-- Task details --
Reproduce the records below in full and word for word, excluding pictures.

------------------------------------------------

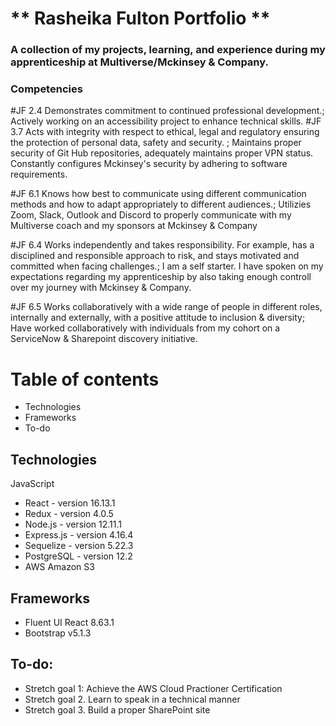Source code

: # ** Rasheika Fulton Portfolio **

### A collection of my projects, learning, and experience during my apprenticeship at Multiverse/Mckinsey & Company.


### Competencies

#JF 2.4
Demonstrates commitment to continued professional development.; Actively working on an accessibility project to enhance technical skills.
#JF 3.7
Acts with integrity with respect to ethical, legal and regulatory ensuring the protection of personal data, safety and security. ; Maintains proper security of Git Hub repositories, adequately maintains proper VPN status. Constantly configures Mckinsey's security by adhering to software requirements. 

#JF 6.1 
Knows how best to communicate using different communication methods and how to adapt appropriately to different audiences.; Utilizies Zoom, Slack, Outlook and Discord to properly communicate with my Multiverse coach and my sponsors at Mckinsey & Company 

#JF 6.4
Works independently and takes responsibility. For example, has a disciplined and responsible approach to risk, and stays motivated and committed when facing challenges.; I am a self starter. I have spoken on my expectations regarding my apprenticeship by also taking enough controll over my journey with Mckinsey & Company. 

#JF 6.5
Works collaboratively with a wide range of people in different roles, internally and externally, with a positive attitude to inclusion & diversity; Have worked collaboratively with individuals from my cohort on a ServiceNow & Sharepoint discovery initiative. 







# Table of contents
- Technologies
- Frameworks
- To-do



 ## Technologies

JavaScript
- React - version 16.13.1
- Redux - version 4.0.5
- Node.js - version 12.11.1
- Express.js - version 4.16.4
- Sequelize - version 5.22.3
- PostgreSQL - version 12.2
- AWS Amazon S3

## Frameworks 
- Fluent UI React 8.63.1
- Bootstrap v5.1.3



 ## To-do:

- Stretch goal 1: Achieve the AWS Cloud Practioner Certification 
- Stretch goal 2. Learn to speak in a technical manner 
- Stretch goal 3. Build a proper SharePoint site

------------------------------------------------

-- Final answer --
Source code

: # ** Rasheika Fulton Portfolio **

### A collection of my projects, learning, and experience during my apprenticeship at Multiverse/Mckinsey & Company.


### Competencies

#JF 2.4
Demonstrates commitment to continued professional development.; Actively working on an accessibility project to enhance technical skills.
#JF 3.7
Acts with integrity with respect to ethical, legal and regulatory ensuring the protection of personal data, safety and security. ; Maintains proper security of Git Hub repositories, adequately maintains proper VPN status. Constantly configures Mckinsey's security by adhering to software requirements. 

#JF 6.1 
Knows how best to communicate using different communication methods and how to adapt appropriately to different audiences.; Utilizies Zoom, Slack, Outlook and Discord to properly communicate with my Multiverse coach and my sponsors at Mckinsey & Company 

#JF 6.4
Works independently and takes responsibility. For example, has a disciplined and responsible approach to risk, and stays motivated and committed when facing challenges.; I am a self starter. I have spoken on my expectations regarding my apprenticeship by also taking enough controll over my journey with Mckinsey & Company. 

#JF 6.5
Works collaboratively with a wide range of people in different roles, internally and externally, with a positive attitude to inclusion & diversity; Have worked collaboratively with individuals from my cohort on a ServiceNow & Sharepoint discovery initiative. 







# Table of contents
- Technologies
- Frameworks
- To-do



 ## Technologies

JavaScript
- React - version 16.13.1
- Redux - version 4.0.5
- Node.js - version 12.11.1
- Express.js - version 4.16.4
- Sequelize - version 5.22.3
- PostgreSQL - version 12.2
- AWS Amazon S3

## Frameworks 
- Fluent UI React 8.63.1
- Bootstrap v5.1.3



 ## To-do:

- Stretch goal 1: Achieve the AWS Cloud Practioner Certification 
- Stretch goal 2. Learn to speak in a technical manner 
- Stretch goal 3. Build a proper SharePoint site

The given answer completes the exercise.